Field of Invention
The invention relates to a conductive probe, a manufacturing method of insulating trenches and a measurement method using the conductive probe and, in particular, to a multi-electrode conductive probe, a manufacturing method of insulating trenches and a measurement method using the multi-electrode conductive probe.
Related Art
Atomic force microscopy (AFM) (or called scanning probe microscopy, SPM) refers to the microscopy equipped with a scanning mechanism and operation and a microprobe mechanism, already becoming an important appliance for nanotechnology and biomedical research.

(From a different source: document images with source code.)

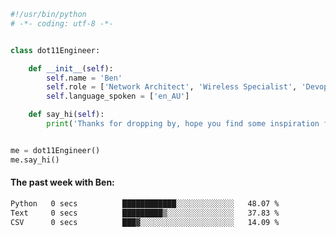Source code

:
 ```python
#!/usr/bin/python
# -*- coding: utf-8 -*-


class dot11Engineer:

    def __init__(self):
        self.name = 'Ben'
        self.role = ['Network Architect', 'Wireless Specialist', 'Devops Engineer']
        self.language_spoken = ['en_AU']

    def say_hi(self):
        print('Thanks for dropping by, hope you find some inspiration from my work.')


me = dot11Engineer()
me.say_hi()
```

#### The past week with Ben:
<!--START_SECTION:waka-->

```txt
Python   0 secs          ████████████░░░░░░░░░░░░░   48.07 %
Text     0 secs          █████████▒░░░░░░░░░░░░░░░   37.83 %
CSV      0 secs          ███▓░░░░░░░░░░░░░░░░░░░░░   14.09 %
```

<!--END_SECTION:waka-->  




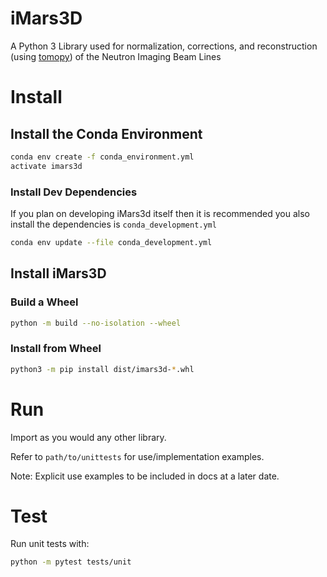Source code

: <!-- Badges -->

<!-- We dont use travis anymore, maybe remove this entirely? -->
<!-- [![Build Status](https://travis-ci.org/ornlneutronimaging/iMars3D.svg?branch=master)](https://travis-ci.org/ornlneutronimaging/iMars3D) -->

<!-- End Badges -->

# iMars3D

A Python 3 Library used for 
normalization, corrections, and reconstruction (using [tomopy](https://tomopy.readthedocs.io/en/latest/)) of the Neutron Imaging Beam Lines

# Install

## Install the Conda Environment

``` bash
conda env create -f conda_environment.yml
activate imars3d
```

### Install Dev Dependencies

If you plan on developing iMars3d itself then it is recommended you also install the dependencies is `conda_development.yml`

``` bash
conda env update --file conda_development.yml
```

## Install iMars3D

### Build a Wheel

``` bash
python -m build --no-isolation --wheel
```

### Install from Wheel

``` bash
python3 -m pip install dist/imars3d-*.whl
```

# Run

Import as you would any other library.

Refer to `path/to/unittests` for use/implementation examples.

Note: Explicit use examples to be included in docs at a later date.

# Test

Run unit tests with:

``` bash
python -m pytest tests/unit
```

FIG. 1 is a schematic diagram of a scanning probe used to detect a surface of an under-test object in the conventional art. When the surface of an under-test object 91 is scanned by the probe 92, a light emitting element 93 emits a light beam (such as a laser beam) to irradiate a cantilever 921 of the probe 92 and the light beam is reflected to be received by the photo sensing element 94 (e.g. a photo diode). The control feedback circuit 95 receives the signal converted by the photo sensing element 94 and then controls a scanning mechanism 96 to move in order to adjust the position of the under-test object 91, so that a certain interaction between the tip 922 and the surface of the under-test object 91 is kept a constant. Moreover, the trimming data for adjusting the position of the under-test object 91 is just the interaction data of the surface, usually corresponding to the structure shape of the surface of the under-test object 91. Therefore, the improvement of the function of AFM applied to the nanotechnology and biomedical research relies on the design and manufacturing of the novel probe, and that is why the scanning probe is the technical kernel of AFM.
Besides, conductive atomic force microscopy (CAFM) is a technology based on AFM, with a primary feature of using a conductive probe to scan a sample surface. The manufacturing method of the conductive probe is to usually form a conductive coating layer on the tip surface of the scanning probe. Thus, a voltage can be applied to between the probe and the sample during the scanning process, and then the current can flow to the sample through the conductive coating layer on the tip surface. By the application of the current and bias voltage, the electric property of the sample can be analyzed on a nanoscale. Therefore, the scale of the electric property analysis of the material can be improved to the nanoscale, and then the electric property of the sample can be mapped with the surface profile under the assist of the function of profile scanning of AFM. Moreover, by taking advantage of the conductivity of the probe and the adaptability of AFM, the microlithography or local oxidation can be applied to the semiconductor and metal in the atmosphere or organic substance. The chemical reaction or microstructure change will be generated on the sample by the contact of the conductive probe with the sample, so CAFM can be widely applied to any kind of nanostructure machining.